──────── Data for review ────────

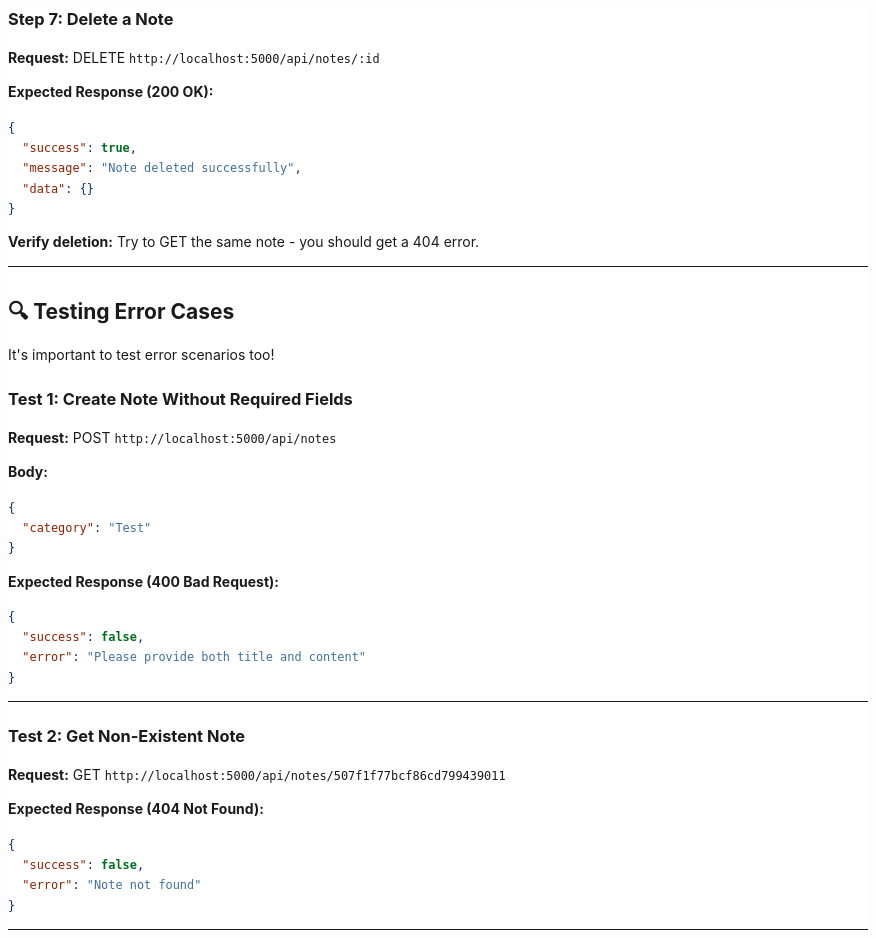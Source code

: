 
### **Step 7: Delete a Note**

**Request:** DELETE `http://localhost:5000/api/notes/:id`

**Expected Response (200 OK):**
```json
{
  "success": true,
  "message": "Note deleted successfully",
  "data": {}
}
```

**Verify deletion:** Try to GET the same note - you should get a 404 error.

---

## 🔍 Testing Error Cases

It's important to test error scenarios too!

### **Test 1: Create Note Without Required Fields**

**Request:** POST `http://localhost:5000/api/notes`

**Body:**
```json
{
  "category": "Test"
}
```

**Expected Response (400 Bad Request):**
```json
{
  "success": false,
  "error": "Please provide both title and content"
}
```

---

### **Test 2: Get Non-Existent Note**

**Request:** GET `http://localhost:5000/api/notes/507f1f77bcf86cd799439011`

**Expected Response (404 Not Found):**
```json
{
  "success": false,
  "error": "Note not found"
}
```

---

────────

## Task instructions
Take the records above from their first line through the line with "It's important to test error scenarios too!" and set those lines down word for word, minus the pictures.

## Written solution
Source code

: 
### **Step 7: Delete a Note**

**Request:** DELETE `http://localhost:5000/api/notes/:id`

**Expected Response (200 OK):**
```json
{
  "success": true,
  "message": "Note deleted successfully",
  "data": {}
}
```

**Verify deletion:** Try to GET the same note - you should get a 404 error.

---

## 🔍 Testing Error Cases

It's important to test error scenarios too!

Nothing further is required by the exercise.